The board also agreed with the recommendation of new Superintendent Bernard Taylor to keep Lee High School just for grades nine and 10 at first, allowing juniors and seniors to stay at McKinley, Tara and Woodlawn high schools. Those are the three schools that took in Lee High students in 2009 when the low-performing high school was closed to avoid a potential state takeover. McKinley and Woodlawn, in particular, have suffered overcrowding since.
Taylor defended the “start small” approach — the new school will have an estimated 263 ninth-and 10th-graders.
“It allows us to build a quality program,” he said. “You can bring the kids in there and scaffold up.”
Robert E. Lee High School is scheduled to reopen Aug. 8 at the start of the 2012-13 school year. Taylor said the first year will be a planning year. He said by 2013-14, he would like to open an additional program, perhaps a magnet program, that would attract new students to the school system.
The board members voting in favor of the new attendance zone are: Jerry Arbour, Connie Bernard, Craig Freeman, Randy Lamana, Vereta Lee, Kenyetta Nelson-Smith, Tarvald Smith, David Tatman and Evelyn Ware-Jackson.
Board President Barbara Freiberg, who represents most of the Lee High area, abstained.
Jill Dyason, who represents the area that includes Woodlawn High, was the lone vote against the new zone. She pushed hard to persuade the board to expand the new Lee attendance zone to include an area east of Siegen Lane that feeds into Woodlawn High.
“We either are going to embrace neighborhood schools or not,” Dyason said.
Dyason also noted that the recent attempt to create a new southeast Baton Rouge school in the Woodlawn area called for a high school bounded on the south by I-10.
Board members Lee and Nelson-Smith, both black, questioned why Dyason, who is white, is pushing to have even more Woodlawn students attend Lee High School.
“What people are not saying about this, it is a racial issue,” Nelson-Smith said. “It is, and it’s not being addressed.
“We have to make decisions based not on what’s good for one neighborhood, but what’s good for one district,” she added.
Lee addressed Dyason directly at one point.
“These schools belong to all of our children. We can go to this school as well as her children,” Lee said referring to Dyason.
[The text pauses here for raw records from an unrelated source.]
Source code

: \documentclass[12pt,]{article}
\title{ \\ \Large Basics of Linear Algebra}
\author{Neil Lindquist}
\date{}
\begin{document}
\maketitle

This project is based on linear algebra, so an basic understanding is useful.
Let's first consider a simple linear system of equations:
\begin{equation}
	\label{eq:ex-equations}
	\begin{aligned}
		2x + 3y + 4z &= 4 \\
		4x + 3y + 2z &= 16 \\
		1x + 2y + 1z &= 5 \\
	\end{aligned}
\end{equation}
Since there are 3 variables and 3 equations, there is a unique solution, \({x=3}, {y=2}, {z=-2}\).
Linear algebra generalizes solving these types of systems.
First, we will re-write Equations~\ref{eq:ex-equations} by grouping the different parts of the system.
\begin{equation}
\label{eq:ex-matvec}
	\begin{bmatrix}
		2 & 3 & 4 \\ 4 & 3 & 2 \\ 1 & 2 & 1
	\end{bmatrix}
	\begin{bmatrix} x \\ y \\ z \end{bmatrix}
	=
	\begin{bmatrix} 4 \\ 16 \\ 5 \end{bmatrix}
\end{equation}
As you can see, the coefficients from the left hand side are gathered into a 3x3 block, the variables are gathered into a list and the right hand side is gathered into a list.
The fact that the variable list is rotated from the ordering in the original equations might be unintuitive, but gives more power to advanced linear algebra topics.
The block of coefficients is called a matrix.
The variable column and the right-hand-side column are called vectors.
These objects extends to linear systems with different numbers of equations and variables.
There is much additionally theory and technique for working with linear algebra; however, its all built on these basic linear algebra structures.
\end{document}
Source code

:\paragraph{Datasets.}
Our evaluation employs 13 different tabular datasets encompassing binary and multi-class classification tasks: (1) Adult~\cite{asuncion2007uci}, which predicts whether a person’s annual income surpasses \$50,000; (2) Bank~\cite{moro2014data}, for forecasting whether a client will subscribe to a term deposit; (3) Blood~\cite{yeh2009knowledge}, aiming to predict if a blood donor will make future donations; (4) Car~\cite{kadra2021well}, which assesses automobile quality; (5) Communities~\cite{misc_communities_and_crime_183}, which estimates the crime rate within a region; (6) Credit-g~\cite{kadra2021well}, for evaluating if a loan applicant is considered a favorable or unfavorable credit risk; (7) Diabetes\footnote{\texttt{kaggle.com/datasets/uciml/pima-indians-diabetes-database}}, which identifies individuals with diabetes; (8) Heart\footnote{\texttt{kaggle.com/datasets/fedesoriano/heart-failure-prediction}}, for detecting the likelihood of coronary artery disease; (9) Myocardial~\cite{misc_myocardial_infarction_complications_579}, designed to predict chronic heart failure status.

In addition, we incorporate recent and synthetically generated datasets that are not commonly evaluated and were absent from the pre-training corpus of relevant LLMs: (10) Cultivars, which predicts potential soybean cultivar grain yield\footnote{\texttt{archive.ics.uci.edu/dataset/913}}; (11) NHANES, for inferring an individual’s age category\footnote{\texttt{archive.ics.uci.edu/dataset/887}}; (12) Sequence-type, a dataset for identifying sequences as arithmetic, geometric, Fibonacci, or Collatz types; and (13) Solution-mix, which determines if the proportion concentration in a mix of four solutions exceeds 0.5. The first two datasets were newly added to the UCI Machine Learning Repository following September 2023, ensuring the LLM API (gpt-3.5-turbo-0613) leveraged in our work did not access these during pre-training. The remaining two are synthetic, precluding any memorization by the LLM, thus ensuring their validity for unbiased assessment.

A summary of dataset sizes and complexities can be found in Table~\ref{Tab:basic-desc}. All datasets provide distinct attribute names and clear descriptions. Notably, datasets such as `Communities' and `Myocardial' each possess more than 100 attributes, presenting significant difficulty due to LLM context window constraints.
Dyason did not respond to Lee directly.
But after the meeting, Dyason said that Woodlawn High School is not unfriendly to black students. She said the high school has a five-member Student Council and the student body elected four black students to the council.
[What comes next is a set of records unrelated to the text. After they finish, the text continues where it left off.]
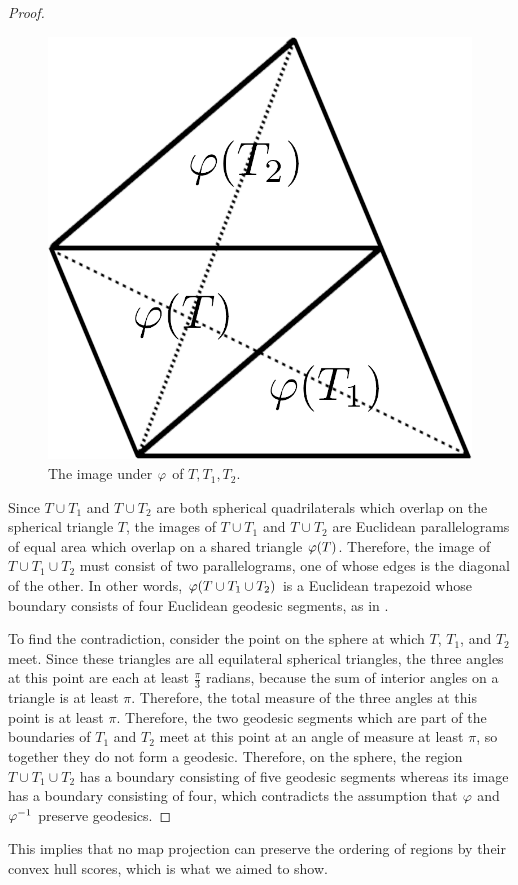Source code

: \begin{proof}
		
\begin{figure}[h]
	\centering
	\includegraphics[width=.25\textwidth]{figs/spheretri_plane.png}
	\caption{The image under $\varphi$ of $T,T_1,T_2$.}
	\label{fig:sphtris_pl}
\end{figure}

Since $T\cup T_1$ and $T\cup T_2$ are both spherical quadrilaterals which overlap on the spherical triangle $T$, the images of $T\cup T_1$ and $T\cup T_2$ are Euclidean parallelograms of equal area which overlap on a shared triangle $\varphi(T)$.
	Therefore, the image of $T\cup T_1\cup T_2$ must 
	consist of two parallelograms, one of whose 
	edges is the diagonal of the other. In other words, 
	$\varphi(T\cup T_1\cup T_2)$ is a Euclidean trapezoid 
	whose boundary consists of four Euclidean geodesic 
	segments, as in .
	
	To find the contradiction, consider the point on the sphere at which $T$, $T_1$, and $T_2$ meet.  Since these triangles are all equilateral spherical triangles, the three angles at this point are each at least $\tfrac{\pi}{3}$ radians, because the sum of interior angles on a triangle is at least $\pi$.  Therefore, the total measure of the three angles at this point is at least $\pi$.  Therefore, the two geodesic segments which are part of the boundaries of $T_1$ and $T_2$ meet at this point at an angle of measure at least $\pi$, so together they do not form a geodesic.  Therefore, on the sphere, the region $T\cup T_1\cup T_2$ has a boundary consisting of five geodesic segments whereas its image has a boundary consisting of four, which contradicts the assumption that $\varphi$ and $\varphi^{-1}$ preserve geodesics.
\end{proof}

This implies that no map projection can preserve the ordering of regions by their convex hull scores, which is what we aimed to show.
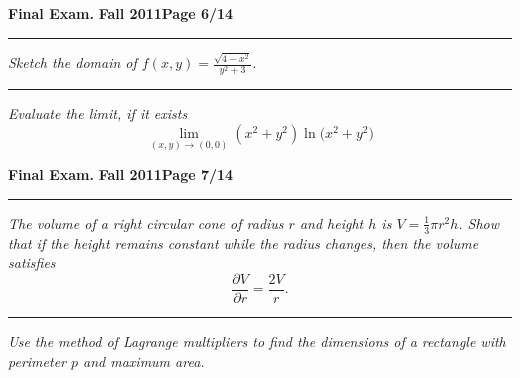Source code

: \documentclass[12pt]{article}
\begin{document}
\newpage

\hfill{\large\bf Final Exam.}\hfill{\large\bf
  Fall 2011}\hfill{\large\bf Page 6/14}\hrule

\bigskip
{\problem[15 pts] \em  Sketch the domain of $f(x,y)=\displaystyle{\frac{\sqrt{4-x^2}}{y^2+3}}$.}
\vspace{11.5cm}
\hrule
{\problem[15 pts] \em Evaluate the limit, if it exists}
\begin{equation*}
\lim_{(x,y) \to (0,0)} (x^2+y^2) \ln \big( x^2 + y^2 \big)
\end{equation*}
\vspace{6.5cm}
\begin{flushright}
\end{flushright}
\newpage

\hfill{\large\bf Final Exam.}\hfill{\large\bf
  Fall 2011}\hfill{\large\bf Page 7/14}\hrule

\bigskip
{\problem[15 pts] \em The volume of a right circular cone of radius $r$ and height $h$ is $V = \tfrac{1}{3}\pi r^2h$.  Show that if the height remains constant while the radius changes, then the volume satisfies}
\begin{equation*}
\frac{\partial V}{\partial r} = \frac{2V}{r}.
\end{equation*}
\vspace{10.5cm}
\hrule
{\problem[10 pts] \em Use the method of Lagrange multipliers to find the
dimensions of a rectangle with perimeter $p$ and maximum area.}
\vspace{4.5cm}
\begin{flushright}
\end{flushright}
\newpage
\end{document}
“You can’t say this is racial,” she said of her effort to expand the attendance zone.
Board member Evelyn Ware-Jackson objected to Dyason’s proposal.
She noted that most of the students in the area that Dyason wants to transfer from Woodlawn High to the new Lee High actually live closer to Woodlawn.
“I know that if I was living right there I would much rather go that short distance to Woodlawn than to go all the way to Lee,” Ware-Jackson said.
Dyason was also upset that Lee High won’t include middle school grades to relieve overcrowding at Woodlawn Middle School.
Taylor presented a choice of five attendance zones. The board selected Option 4.
The five maps are included in a presentation at the website: http://sbcentral.ebrschools.org/eduWEB1/1000144/docs/06.21.12item30.pdf
The board did not rename the school, but referred that matter to a school naming committee that Taylor is planning to form per board policy.
At a June 14 community forum, about 150 came up with several ideas for the new school, including several possible new names for the high school, originally named after the famous Civil War general. Some alumni, black and white, have made clear they don’t want the school name to change.
“I’ve been threatened mayhem if you try to change the name of Lee High School,” board member Jerry Arbour said. “So I think you can disabuse yourself of the notion that we’re going to rename Lee High.”